This discussion has been locked. The information referenced herein may be inaccurate due to age, software updates, or external references.
You can no longer post new replies to this discussion. If you have a similar question you can start a new discussion in this forum.

How best to document "Why" an application is in a down state?

We're about a year into our Orion deployment now, and certain blind spots have begun to show up for us. One popped up this morning, in fact.

In SAM, we have an application monitor for Oracle Database Availability. It reported "down" a couple hours ago, and the down state just came back.

The reason it's in a down state is an Oracle error:

ahbrook_0-1611757785909.png

"Oracle returned an error: ORA-12514: TNSListener does not currently know of service requested in connect descriptor."

This is expected because the database is being rebooted, but I wouldn't have seen such an error if I wasn't looking at the application summary at the exact moment it reported down.

My question: Is there a way in Orion to log or otherwise view errors or the cause of an application reporting "down?" I suspect I might be missing something obvious, but I wanted to throw it out to the community anyways.

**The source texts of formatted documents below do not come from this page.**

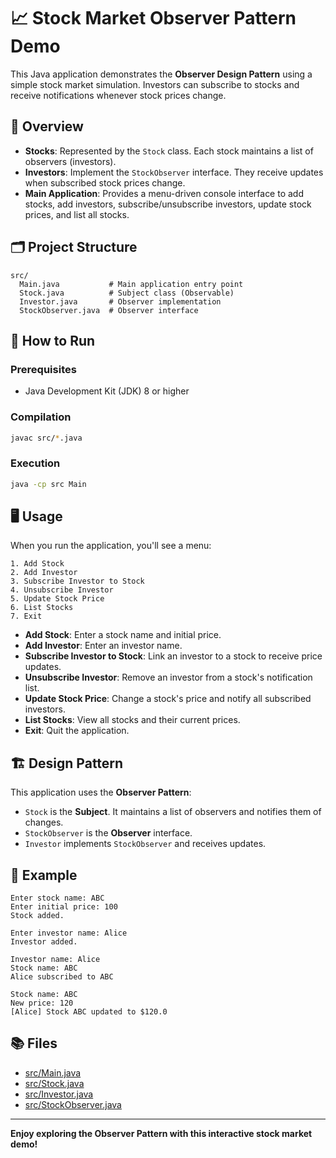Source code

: # 📈 Stock Market Observer Pattern Demo

This Java application demonstrates the **Observer Design Pattern** using a simple stock market simulation. Investors can subscribe to stocks and receive notifications whenever stock prices change.

## 📝 Overview

- **Stocks**: Represented by the `Stock` class. Each stock maintains a list of observers (investors).
- **Investors**: Implement the `StockObserver` interface. They receive updates when subscribed stock prices change.
- **Main Application**: Provides a menu-driven console interface to add stocks, add investors, subscribe/unsubscribe investors, update stock prices, and list all stocks.

## 🗂️ Project Structure

```
src/
  Main.java           # Main application entry point
  Stock.java          # Subject class (Observable)
  Investor.java       # Observer implementation
  StockObserver.java  # Observer interface
```

## 🚀 How to Run

### Prerequisites

- Java Development Kit (JDK) 8 or higher

### Compilation

```sh
javac src/*.java
```

### Execution

```sh
java -cp src Main
```

## 🖥️ Usage

When you run the application, you'll see a menu:

```
1. Add Stock
2. Add Investor
3. Subscribe Investor to Stock
4. Unsubscribe Investor
5. Update Stock Price
6. List Stocks
7. Exit
```

- **Add Stock**: Enter a stock name and initial price.
- **Add Investor**: Enter an investor name.
- **Subscribe Investor to Stock**: Link an investor to a stock to receive price updates.
- **Unsubscribe Investor**: Remove an investor from a stock's notification list.
- **Update Stock Price**: Change a stock's price and notify all subscribed investors.
- **List Stocks**: View all stocks and their current prices.
- **Exit**: Quit the application.

## 🏗️ Design Pattern

This application uses the **Observer Pattern**:

- `Stock` is the **Subject**. It maintains a list of observers and notifies them of changes.
- `StockObserver` is the **Observer** interface.
- `Investor` implements `StockObserver` and receives updates.

## 📄 Example

```
Enter stock name: ABC
Enter initial price: 100
Stock added.

Enter investor name: Alice
Investor added.

Investor name: Alice
Stock name: ABC
Alice subscribed to ABC

Stock name: ABC
New price: 120
[Alice] Stock ABC updated to $120.0
```

## 📚 Files

- [src/Main.java](src/Main.java)
- [src/Stock.java](src/Stock.java)
- [src/Investor.java](src/Investor.java)
- [src/StockObserver.java](src/StockObserver.java)

---

**Enjoy exploring the Observer Pattern with this interactive stock market demo!**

  • That should appear in text part of the component.  There us no history of the text, retained, so you can only see a text message for the current state.

    I have not used the Oracle monitor, so I have not seen this in this specific case.

  • Exactly - the text of the component only showing up for the current state is what I'm after. How have other users gone about capturing that historical data? Is this something where logging might help?

  • You need the history stored in another table.

    When the data changes, it the old text data is put into a secondary table with the timestamp from the original data.  this is sometimes referred to as a Z table.

    I would do this by a regular SQL job (every few minutes), or a SQL trigger.   A trigger is how it is usually done.

  • That makes a lot of sense, although it is not idea as I was hoping to avoid doing any SQL configuration.

    Has anyone ever put in a feature request for this? the only thing against it I can think of is the size of things. If you track every result of every component monitor, those tables would become extremely huge. Only logging failures would be more ideal, but could also blow up quickly.

    Still, this gives me a lot to think about. Thank you so much for your help.

  • actually if you store the table (or at least varchar columns) as compressed, it will be quite small.

    due to the large amount of duplicate text.  Messages repeat a lot.  And when there is no error message, well NULL is easy to store.